During this last election, pundits likened the candidates to Lincoln, Kennedy, Nixon, Truman and so on. Whatsername even got a fifteen-minute shot till she became a post-election celeb known more for her daughter’s sex life than anything else. McCain lost Obama lost, history was made, and the world became hopeful. Barak Obama’s election was the best thing to happen to George W. Bush. I came to this conclusion in the midst of Ron Howard’s terrific film Frost/Nixon, which depicts the 1977 interview British presenter David Frost (Michael Sheen) did with Richard Nixon (Frank Langella) after the president quit the White House following his involvement in Watergate.
Frost was not a journalist, but he was backed by intrepid researchers—-journalist James Reston Jr. (Sam Rockwell), producer John Birt (Matthew MacFadyen), and journalist Bob Zelnick (Oliver Platt)-—who desperately wanted Nixon to confess on air and had limited time and resources to make it happen. Seemingly born for the tube, the TV talk-show host was up against a man who decidedly was not. Nixon, however, was an old-school manipulator who simply needed the right management for television. And for the first three interview segments, he presided beautifully.
The film ably tells the story of the Frost-Nixon interview, depicting it as a verbal fencing match, which is a little clichéd but accurate. It also shows how a president of the United States got away with a criminal act and had to live with the shame for the rest of his life (Nixon died of a stroke in 1994). A moral ending.
Ah, but for the helicopter.
There was nice little scene of Nixon flying from the White House in a military chopper. Much like the one Bush flew away in January 20, 2009, after Obama’s inauguration; when we all sat glued to the TV to watch (on stations worldwide) the first black man sworn in; when we all breathed a collective sigh of relief.
As did Bush and Cheney and Rove.
See, Nixon was impeached and the office of the president was subsequently filled by Vice-President Ford, who served a less memorable term. George W. Bush and his string pullers served two official terms, picked up (“urgently” in Cheney’s case), and were whisked away.
The nation and its media turned its weary eyes and lenses to a new president who offered change and hope. We focused on the economy and the wars in Iraq and Afghanistan and the greedheads on Wall Street.
And turned our attention away from the scoundrels who were responsible for it all.

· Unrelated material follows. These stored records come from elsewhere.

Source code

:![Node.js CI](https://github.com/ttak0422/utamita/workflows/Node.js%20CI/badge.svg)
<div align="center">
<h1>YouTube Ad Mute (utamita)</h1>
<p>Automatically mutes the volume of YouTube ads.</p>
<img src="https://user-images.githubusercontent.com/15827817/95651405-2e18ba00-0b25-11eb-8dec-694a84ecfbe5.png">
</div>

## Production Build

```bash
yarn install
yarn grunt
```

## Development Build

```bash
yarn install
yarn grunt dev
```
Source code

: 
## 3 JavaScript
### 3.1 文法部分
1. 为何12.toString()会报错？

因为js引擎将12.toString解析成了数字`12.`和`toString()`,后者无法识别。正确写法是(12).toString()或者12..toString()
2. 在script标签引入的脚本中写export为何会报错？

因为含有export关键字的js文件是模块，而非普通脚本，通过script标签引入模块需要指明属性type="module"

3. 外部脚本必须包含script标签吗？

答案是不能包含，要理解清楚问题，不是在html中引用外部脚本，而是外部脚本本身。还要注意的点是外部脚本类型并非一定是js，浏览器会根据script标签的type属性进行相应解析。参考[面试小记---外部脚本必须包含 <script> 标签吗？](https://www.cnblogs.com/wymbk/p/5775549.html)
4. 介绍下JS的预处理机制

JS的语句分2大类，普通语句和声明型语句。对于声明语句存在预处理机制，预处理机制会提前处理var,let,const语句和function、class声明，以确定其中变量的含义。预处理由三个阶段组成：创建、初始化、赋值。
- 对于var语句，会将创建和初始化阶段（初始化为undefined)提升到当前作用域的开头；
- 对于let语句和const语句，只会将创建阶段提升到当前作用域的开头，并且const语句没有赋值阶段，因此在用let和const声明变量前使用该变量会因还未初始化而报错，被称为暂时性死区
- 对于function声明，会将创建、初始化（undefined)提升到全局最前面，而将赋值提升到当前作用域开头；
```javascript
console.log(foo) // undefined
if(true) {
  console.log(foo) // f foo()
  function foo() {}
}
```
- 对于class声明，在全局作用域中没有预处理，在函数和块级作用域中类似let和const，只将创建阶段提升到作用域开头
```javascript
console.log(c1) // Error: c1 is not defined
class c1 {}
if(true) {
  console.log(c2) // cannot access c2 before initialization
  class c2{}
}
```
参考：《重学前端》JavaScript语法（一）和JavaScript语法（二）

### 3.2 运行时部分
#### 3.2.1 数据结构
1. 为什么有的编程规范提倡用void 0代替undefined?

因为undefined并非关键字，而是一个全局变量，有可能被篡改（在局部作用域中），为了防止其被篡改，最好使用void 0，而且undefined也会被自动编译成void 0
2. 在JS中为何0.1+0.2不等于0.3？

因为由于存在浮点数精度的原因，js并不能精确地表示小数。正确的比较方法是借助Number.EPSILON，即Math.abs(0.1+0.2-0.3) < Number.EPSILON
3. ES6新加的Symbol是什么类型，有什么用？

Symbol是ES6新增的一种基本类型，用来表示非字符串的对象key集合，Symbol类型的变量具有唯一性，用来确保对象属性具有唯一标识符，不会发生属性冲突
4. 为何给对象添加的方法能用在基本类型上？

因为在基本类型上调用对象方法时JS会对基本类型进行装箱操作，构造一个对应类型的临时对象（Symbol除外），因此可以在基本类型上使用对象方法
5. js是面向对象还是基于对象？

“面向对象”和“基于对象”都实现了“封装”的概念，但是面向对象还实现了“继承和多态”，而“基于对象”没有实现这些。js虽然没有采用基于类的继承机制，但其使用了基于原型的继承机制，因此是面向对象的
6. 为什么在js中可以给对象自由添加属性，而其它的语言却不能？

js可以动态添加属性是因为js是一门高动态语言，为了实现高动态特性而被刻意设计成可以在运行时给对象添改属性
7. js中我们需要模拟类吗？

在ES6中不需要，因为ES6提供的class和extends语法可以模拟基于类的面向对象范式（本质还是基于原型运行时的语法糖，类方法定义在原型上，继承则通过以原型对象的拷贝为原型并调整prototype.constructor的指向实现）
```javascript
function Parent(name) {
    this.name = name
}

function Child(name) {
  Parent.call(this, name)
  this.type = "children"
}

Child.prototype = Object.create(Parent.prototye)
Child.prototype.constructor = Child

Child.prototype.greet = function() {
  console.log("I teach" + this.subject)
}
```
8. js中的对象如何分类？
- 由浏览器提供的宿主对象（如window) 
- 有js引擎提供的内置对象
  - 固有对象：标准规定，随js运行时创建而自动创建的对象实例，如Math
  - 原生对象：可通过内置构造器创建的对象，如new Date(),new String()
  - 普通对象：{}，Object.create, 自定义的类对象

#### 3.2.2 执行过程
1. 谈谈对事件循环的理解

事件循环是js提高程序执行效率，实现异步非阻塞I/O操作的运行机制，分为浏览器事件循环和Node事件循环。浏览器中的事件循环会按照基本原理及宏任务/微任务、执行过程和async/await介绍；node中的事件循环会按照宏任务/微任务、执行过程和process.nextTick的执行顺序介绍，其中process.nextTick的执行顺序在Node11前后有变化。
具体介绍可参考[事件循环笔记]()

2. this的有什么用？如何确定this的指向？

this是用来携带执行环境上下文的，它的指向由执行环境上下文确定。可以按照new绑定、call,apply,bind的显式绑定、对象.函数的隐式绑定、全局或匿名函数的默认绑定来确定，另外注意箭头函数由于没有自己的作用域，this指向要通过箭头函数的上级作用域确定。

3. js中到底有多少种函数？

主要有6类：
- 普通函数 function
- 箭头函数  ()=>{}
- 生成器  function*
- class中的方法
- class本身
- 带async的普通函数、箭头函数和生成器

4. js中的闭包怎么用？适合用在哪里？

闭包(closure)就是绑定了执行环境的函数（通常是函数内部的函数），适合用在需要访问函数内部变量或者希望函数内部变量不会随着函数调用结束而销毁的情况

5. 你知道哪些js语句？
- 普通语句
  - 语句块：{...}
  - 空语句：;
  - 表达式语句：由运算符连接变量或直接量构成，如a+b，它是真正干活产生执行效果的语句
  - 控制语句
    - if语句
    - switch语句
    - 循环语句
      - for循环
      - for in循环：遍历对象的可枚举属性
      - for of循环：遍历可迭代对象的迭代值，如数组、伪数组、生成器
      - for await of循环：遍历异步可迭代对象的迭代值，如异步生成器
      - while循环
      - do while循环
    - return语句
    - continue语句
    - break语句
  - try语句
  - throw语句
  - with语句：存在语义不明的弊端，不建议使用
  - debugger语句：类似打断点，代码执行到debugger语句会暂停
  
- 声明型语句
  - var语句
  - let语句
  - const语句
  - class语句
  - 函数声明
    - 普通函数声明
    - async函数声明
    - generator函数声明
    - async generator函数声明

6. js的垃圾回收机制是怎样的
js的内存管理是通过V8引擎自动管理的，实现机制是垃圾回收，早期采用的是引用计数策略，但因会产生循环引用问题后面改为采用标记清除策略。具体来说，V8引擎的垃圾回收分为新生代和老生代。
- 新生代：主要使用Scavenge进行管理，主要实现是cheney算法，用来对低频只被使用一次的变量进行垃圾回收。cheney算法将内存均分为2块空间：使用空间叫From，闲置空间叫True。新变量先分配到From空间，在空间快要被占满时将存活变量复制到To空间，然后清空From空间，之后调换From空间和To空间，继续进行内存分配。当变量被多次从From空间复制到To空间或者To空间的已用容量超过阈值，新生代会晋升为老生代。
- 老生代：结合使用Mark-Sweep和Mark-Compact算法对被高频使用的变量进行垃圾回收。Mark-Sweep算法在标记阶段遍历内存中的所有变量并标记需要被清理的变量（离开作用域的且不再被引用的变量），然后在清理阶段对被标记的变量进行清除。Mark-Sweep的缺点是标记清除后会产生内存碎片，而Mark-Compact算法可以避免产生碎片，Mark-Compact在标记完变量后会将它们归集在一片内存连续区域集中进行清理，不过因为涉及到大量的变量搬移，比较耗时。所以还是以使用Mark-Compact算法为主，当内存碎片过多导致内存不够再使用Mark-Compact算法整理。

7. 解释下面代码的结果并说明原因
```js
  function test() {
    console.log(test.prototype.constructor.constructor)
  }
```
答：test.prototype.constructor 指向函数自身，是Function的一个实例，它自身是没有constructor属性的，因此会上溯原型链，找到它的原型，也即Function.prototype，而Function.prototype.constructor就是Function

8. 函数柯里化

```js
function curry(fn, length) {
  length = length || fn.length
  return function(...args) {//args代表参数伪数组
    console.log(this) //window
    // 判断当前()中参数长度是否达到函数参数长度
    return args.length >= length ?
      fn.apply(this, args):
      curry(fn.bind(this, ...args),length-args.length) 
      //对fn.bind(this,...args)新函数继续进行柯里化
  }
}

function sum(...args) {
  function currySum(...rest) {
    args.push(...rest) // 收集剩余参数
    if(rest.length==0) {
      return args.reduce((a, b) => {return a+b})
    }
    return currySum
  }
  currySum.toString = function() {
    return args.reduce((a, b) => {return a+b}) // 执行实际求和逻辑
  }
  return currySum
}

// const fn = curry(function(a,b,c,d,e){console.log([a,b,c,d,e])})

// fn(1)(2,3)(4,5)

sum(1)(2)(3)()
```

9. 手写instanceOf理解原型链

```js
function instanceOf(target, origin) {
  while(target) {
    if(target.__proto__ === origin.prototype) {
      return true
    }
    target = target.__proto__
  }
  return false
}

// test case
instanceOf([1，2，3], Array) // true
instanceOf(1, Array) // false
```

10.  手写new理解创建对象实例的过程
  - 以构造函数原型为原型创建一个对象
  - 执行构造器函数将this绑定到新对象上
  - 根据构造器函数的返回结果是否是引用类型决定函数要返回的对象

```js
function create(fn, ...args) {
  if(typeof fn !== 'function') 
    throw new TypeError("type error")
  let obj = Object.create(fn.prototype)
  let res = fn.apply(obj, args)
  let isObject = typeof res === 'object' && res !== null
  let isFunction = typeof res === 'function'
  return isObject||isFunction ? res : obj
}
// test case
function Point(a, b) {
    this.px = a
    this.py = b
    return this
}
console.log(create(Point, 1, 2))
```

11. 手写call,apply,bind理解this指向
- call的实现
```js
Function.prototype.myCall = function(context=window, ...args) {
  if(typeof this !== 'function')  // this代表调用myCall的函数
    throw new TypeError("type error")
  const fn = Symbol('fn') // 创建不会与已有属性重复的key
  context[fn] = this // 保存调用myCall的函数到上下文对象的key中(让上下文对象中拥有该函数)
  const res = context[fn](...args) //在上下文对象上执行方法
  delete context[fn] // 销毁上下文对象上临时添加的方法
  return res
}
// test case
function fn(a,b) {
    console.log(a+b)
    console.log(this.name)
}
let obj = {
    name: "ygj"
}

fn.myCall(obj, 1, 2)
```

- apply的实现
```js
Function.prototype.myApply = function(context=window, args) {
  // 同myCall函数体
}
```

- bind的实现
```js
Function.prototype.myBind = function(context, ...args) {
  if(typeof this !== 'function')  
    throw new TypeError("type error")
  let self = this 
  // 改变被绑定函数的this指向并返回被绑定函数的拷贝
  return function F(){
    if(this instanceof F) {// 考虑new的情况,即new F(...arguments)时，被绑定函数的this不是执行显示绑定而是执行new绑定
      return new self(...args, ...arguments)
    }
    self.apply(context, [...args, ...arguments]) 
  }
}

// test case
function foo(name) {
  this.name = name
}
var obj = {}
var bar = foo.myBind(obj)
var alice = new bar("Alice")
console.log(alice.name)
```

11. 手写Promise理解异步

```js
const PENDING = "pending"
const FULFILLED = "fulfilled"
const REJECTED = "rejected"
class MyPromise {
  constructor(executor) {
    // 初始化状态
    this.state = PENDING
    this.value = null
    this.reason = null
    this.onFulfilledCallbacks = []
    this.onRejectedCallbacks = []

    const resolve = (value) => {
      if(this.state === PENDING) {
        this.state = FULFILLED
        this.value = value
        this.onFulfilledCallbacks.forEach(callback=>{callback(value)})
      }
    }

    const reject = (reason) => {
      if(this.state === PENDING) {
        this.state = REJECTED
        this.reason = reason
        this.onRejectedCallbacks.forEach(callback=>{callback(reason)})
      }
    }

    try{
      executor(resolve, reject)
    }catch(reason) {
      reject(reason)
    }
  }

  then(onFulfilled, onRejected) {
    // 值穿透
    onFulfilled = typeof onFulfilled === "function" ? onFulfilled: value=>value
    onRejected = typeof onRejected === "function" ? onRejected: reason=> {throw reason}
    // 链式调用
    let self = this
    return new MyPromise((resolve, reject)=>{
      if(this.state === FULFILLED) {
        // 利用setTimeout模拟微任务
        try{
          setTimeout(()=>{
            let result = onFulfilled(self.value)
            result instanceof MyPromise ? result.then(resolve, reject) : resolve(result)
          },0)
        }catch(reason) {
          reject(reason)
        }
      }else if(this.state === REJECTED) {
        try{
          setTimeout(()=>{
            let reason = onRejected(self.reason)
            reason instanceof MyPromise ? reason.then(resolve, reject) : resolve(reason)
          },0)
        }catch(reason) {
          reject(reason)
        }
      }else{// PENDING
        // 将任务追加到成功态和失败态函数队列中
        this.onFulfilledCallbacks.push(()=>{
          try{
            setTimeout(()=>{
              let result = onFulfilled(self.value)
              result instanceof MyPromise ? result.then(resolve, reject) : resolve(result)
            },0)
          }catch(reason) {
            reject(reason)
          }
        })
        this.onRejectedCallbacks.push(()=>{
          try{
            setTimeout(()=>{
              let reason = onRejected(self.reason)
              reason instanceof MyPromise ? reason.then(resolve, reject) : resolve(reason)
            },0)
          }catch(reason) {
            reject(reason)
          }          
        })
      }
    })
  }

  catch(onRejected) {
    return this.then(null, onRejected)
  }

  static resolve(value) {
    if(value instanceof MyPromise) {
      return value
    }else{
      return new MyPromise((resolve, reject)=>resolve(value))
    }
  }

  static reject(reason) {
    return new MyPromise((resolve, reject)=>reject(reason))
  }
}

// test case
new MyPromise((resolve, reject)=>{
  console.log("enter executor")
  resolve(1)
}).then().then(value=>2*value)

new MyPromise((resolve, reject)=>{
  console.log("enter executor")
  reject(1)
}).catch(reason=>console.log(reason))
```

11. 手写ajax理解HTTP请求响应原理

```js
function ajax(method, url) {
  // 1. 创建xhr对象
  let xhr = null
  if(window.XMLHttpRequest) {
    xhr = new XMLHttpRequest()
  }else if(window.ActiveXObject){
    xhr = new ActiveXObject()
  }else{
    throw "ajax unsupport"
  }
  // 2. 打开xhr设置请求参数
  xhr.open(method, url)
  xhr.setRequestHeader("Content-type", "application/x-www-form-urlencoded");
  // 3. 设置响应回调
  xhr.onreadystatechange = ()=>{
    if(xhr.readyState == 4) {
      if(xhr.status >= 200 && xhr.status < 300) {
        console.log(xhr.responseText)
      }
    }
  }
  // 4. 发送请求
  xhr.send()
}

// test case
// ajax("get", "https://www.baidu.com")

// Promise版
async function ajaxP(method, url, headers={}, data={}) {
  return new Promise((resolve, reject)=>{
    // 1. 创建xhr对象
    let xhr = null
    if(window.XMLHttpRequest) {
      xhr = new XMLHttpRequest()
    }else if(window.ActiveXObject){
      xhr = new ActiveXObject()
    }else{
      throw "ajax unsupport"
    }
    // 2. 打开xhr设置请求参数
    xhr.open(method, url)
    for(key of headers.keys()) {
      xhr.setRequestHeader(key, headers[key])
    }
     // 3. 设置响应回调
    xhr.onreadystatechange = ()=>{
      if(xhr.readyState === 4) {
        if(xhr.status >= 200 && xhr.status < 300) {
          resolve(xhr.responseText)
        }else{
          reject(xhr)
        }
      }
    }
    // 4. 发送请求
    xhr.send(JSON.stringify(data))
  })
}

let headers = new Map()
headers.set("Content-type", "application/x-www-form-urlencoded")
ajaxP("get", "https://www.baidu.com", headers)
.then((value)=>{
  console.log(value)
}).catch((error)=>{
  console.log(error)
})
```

Are there dogged researchers and journalists who will set their sights on the crimes of the Bush administration how that it cannot be impeached? A president and vice-president who inflicted an illegal war on at least two countries and thereby devastated both of its economies? Will there be a Frost/Nixon anytime time soon? The optimist in me thinks yes. The realistic in me knows no. And the sceptic in me thinks no one will care.